Task input:
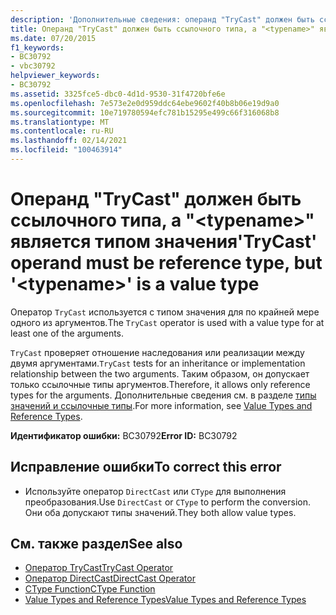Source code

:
 ```yaml
---
description: 'Дополнительные сведения: операнд "TryCast" должен быть ссылочного типа, но " <typename> " является типом значения'
title: Операнд "TryCast" должен быть ссылочного типа, а "<typename>" является типом значения
ms.date: 07/20/2015
f1_keywords:
- BC30792
- vbc30792
helpviewer_keywords:
- BC30792
ms.assetid: 3325fce5-dbc0-4d1d-9530-31f4720bfe6e
ms.openlocfilehash: 7e573e2e0d959ddc64ebe9602f40b8b06e19d9a0
ms.sourcegitcommit: 10e719780594efc781b15295e499c66f316068b8
ms.translationtype: MT
ms.contentlocale: ru-RU
ms.lasthandoff: 02/14/2021
ms.locfileid: "100463914"
---
```

# <a name="trycast-operand-must-be-reference-type-but-typename-is-a-value-type"></a><span data-ttu-id="f8115-103">Операнд "TryCast" должен быть ссылочного типа, а "\<typename>" является типом значения</span><span class="sxs-lookup"><span data-stu-id="f8115-103">'TryCast' operand must be reference type, but '\<typename>' is a value type</span></span>

<span data-ttu-id="f8115-104">Оператор `TryCast` используется с типом значения для по крайней мере одного из аргументов.</span><span class="sxs-lookup"><span data-stu-id="f8115-104">The `TryCast` operator is used with a value type for at least one of the arguments.</span></span>  
  
 <span data-ttu-id="f8115-105">`TryCast` проверяет отношение наследования или реализации между двумя аргументами.</span><span class="sxs-lookup"><span data-stu-id="f8115-105">`TryCast` tests for an inheritance or implementation relationship between the two arguments.</span></span> <span data-ttu-id="f8115-106">Таким образом, он допускает только ссылочные типы аргументов.</span><span class="sxs-lookup"><span data-stu-id="f8115-106">Therefore, it allows only reference types for the arguments.</span></span> <span data-ttu-id="f8115-107">Дополнительные сведения см. в разделе [типы значений и ссылочные типы](../programming-guide/language-features/data-types/value-types-and-reference-types.md).</span><span class="sxs-lookup"><span data-stu-id="f8115-107">For more information, see [Value Types and Reference Types](../programming-guide/language-features/data-types/value-types-and-reference-types.md).</span></span>  
  
 <span data-ttu-id="f8115-108">**Идентификатор ошибки:** BC30792</span><span class="sxs-lookup"><span data-stu-id="f8115-108">**Error ID:** BC30792</span></span>  
  
## <a name="to-correct-this-error"></a><span data-ttu-id="f8115-109">Исправление ошибки</span><span class="sxs-lookup"><span data-stu-id="f8115-109">To correct this error</span></span>  
  
- <span data-ttu-id="f8115-110">Используйте оператор `DirectCast` или `CType` для выполнения преобразования.</span><span class="sxs-lookup"><span data-stu-id="f8115-110">Use `DirectCast` or `CType` to perform the conversion.</span></span> <span data-ttu-id="f8115-111">Они оба допускают типы значений.</span><span class="sxs-lookup"><span data-stu-id="f8115-111">They both allow value types.</span></span>  
  
## <a name="see-also"></a><span data-ttu-id="f8115-112">См. также раздел</span><span class="sxs-lookup"><span data-stu-id="f8115-112">See also</span></span>

- [<span data-ttu-id="f8115-113">Оператор TryCast</span><span class="sxs-lookup"><span data-stu-id="f8115-113">TryCast Operator</span></span>](../language-reference/operators/trycast-operator.md)
- [<span data-ttu-id="f8115-114">Оператор DirectCast</span><span class="sxs-lookup"><span data-stu-id="f8115-114">DirectCast Operator</span></span>](../language-reference/operators/directcast-operator.md)
- [<span data-ttu-id="f8115-115">CType Function</span><span class="sxs-lookup"><span data-stu-id="f8115-115">CType Function</span></span>](../language-reference/functions/ctype-function.md)
- [<span data-ttu-id="f8115-116">Value Types and Reference Types</span><span class="sxs-lookup"><span data-stu-id="f8115-116">Value Types and Reference Types</span></span>](../programming-guide/language-features/data-types/value-types-and-reference-types.md)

Work required: When a line of the records includes "должен", that line belongs in the answer.

Task answer:
description: 'Дополнительные сведения: операнд "TryCast" должен быть ссылочного типа, но " <typename> " является типом значения'
title: Операнд "TryCast" должен быть ссылочного типа, а "<typename>" является типом значения
# <a name="trycast-operand-must-be-reference-type-but-typename-is-a-value-type"></a><span data-ttu-id="f8115-103">Операнд "TryCast" должен быть ссылочного типа, а "\<typename>" является типом значения</span><span class="sxs-lookup"><span data-stu-id="f8115-103">'TryCast' operand must be reference type, but '\<typename>' is a value type</span></span>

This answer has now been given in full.